But in my cupboard I’ve got a couple of jars of last summer’s nectar—honey from the Nixon honey farm near Innisfail, Alberta. When I spread it on my breakfast toast, it conjures a picture of blooming fields and hard-working honeybees.
The Nixon honey farm has seven thousand hives scattered over the prairies among fields of canola, alfalfa and other crops. The bees forage in these fields to produce that honey.
Each hive consists of boxes stacked four high, on pallets. Each queen bee lays 3000 eggs per day. She fills up the lower two boxes with eggs. This is where the bees live and care for the developing young. The top two boxes are supposed to be for honey storage but sometimes the queen starts laying eggs in the upper boxes too. If she does, the box is set aside until the bees develop.
When the boxes are filled with honey, they are replaced with empty boxes and brought in to the factory. They are stacked in a “hot” room for several days while the wax softens and becomes easier to work with.
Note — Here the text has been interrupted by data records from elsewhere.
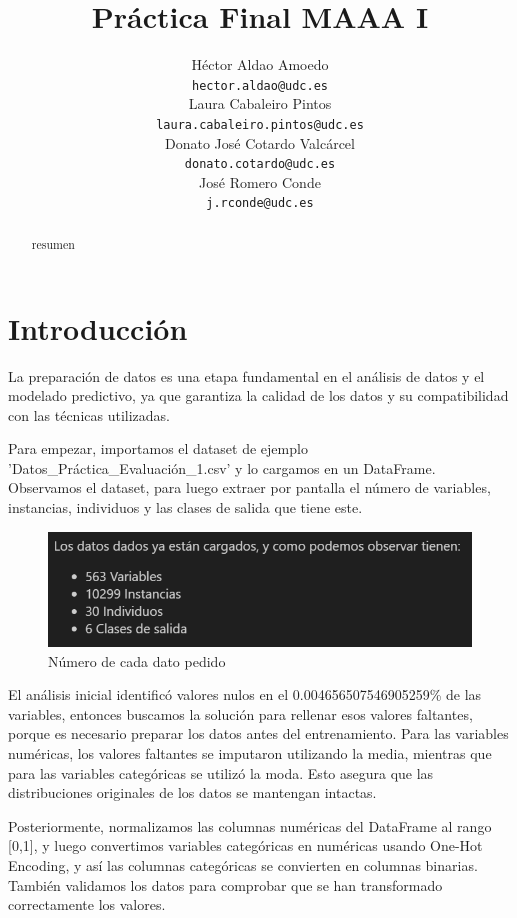 \documentclass{article}
\title{Práctica Final MAAA I}
\author{
	\AND
	Héctor Aldao Amoedo\\
	\texttt{hector.aldao@udc.es}\\  
	\And
	Laura Cabaleiro Pintos\\
	\texttt{laura.cabaleiro.pintos@udc.es}\\
	\And
	Donato José Cotardo Valcárcel \\
	\texttt{donato.cotardo@udc.es}\\
	\And
	José Romero Conde\\
	\texttt{j.rconde@udc.es}\\
	\And  
}
\begin{document}
	
	
	\maketitle
	
	\begin{abstract}
		
		resumen
		
	\end{abstract}
	
	\section{Introducción}
	
La preparación de datos es una etapa fundamental en el análisis de datos y el modelado predictivo, ya que garantiza la calidad de los datos y su compatibilidad con las técnicas utilizadas.

Para empezar, importamos el dataset de ejemplo 'Datos\_Práctica\_Evaluación\_1.csv' y lo cargamos en un DataFrame. Observamos el dataset, para luego extraer por pantalla el número de variables, instancias, individuos y las clases de salida que tiene este.

\begin{figure}[h]
    \centering
    \includegraphics[width=0.75\linewidth]{images/datos.png}
    \caption{Número de cada dato pedido}
    \label{fig:enter-label}
\end{figure}

El análisis inicial identificó valores nulos en el 0.004656507546905259\% de las variables, entonces buscamos la solución para rellenar esos valores faltantes, porque es necesario preparar los datos antes del entrenamiento. Para las variables numéricas, los valores faltantes se imputaron utilizando la media, mientras que para las variables categóricas se utilizó la moda. Esto asegura que las distribuciones originales de los datos se mantengan intactas.

Posteriormente, normalizamos las columnas numéricas del DataFrame al rango [0,1], y luego convertimos variables categóricas en numéricas usando One-Hot Encoding, y así las columnas categóricas se convierten en columnas binarias. También validamos los datos para comprobar que se han transformado correctamente los valores.
\end{document}
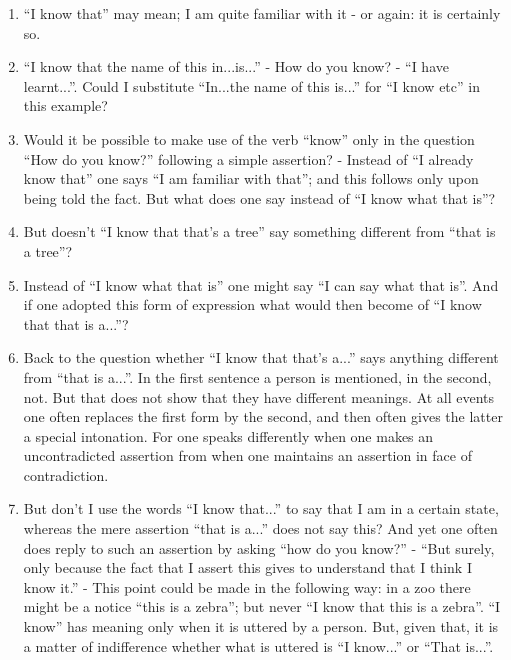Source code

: \documentclass{book}
\begin{document}
\begin{enumerate}
\item
``I know that'' may mean; I am quite familiar with it - or again: it is
certainly so.

\item
``I know that the name of this in...is...'' - How do you know? - ``I have
learnt...''.  Could I substitute ``In...the name of this is...'' for ``I know
etc'' in this example?

\item
Would it be possible to make use of the verb ``know'' only in the question
``How do you know?'' following a simple assertion? - Instead of ``I already
know that'' one says ``I am familiar with that''; and this follows only upon
being told the fact. But what does one say instead of ``I know what that is''?

\item
But doesn't ``I know that that's a tree'' say something different from ``that
is a tree''?

\item
Instead of ``I know what that is'' one might say ``I can say what that is''.
And if one adopted this form of expression what would then become of ``I know
that that is a...''?

\item
Back to the question whether ``I know that that's a...'' says anything
different from ``that is a...''. In the first sentence a person is mentioned,
in the second, not. But that does not show that they have different meanings.
At all events one often replaces the first form by the second, and then often
gives the latter a special intonation. For one speaks differently when one
makes an uncontradicted assertion from when one maintains an assertion in face
of contradiction.

\item
But don't I use the words ``I know that...'' to say that I am in a certain
state, whereas the mere assertion ``that is a...'' does not say this? And yet
one often does reply to such an assertion by asking ``how do you know?'' -
``But surely, only because the fact that I assert this gives to understand that
I think I know it.'' - This point could be made in the following way: in a zoo
there might be a notice ``this is a zebra''; but never ``I know that this is a
zebra''.  ``I know'' has meaning only when it is uttered by a person. But,
given that, it is a matter of indifference whether what is uttered is ``I
know...'' or ``That is...''.


\end{enumerate}
\end{document}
Meanwhile, bees that inadvertently came along inside the hives escape to the steamy windows, trying to find their way outside.
In the extraction room, contract workers (hired from Mexico or the Philippines) bring pallets of boxes from the hot room. They pry the top off each box with a special tool, and scrape beeswax from the edges and tops of the frames that are hanging in the box. Then they lift all the frames at once from each box with a machine that inserts them into a slanted conveyor.
Nixon Honey Farm sells creamed honey, flavored honeys, and concentrated pollen. The beeswax is sold to people who use in in cosmetics, candles, and for other purposes.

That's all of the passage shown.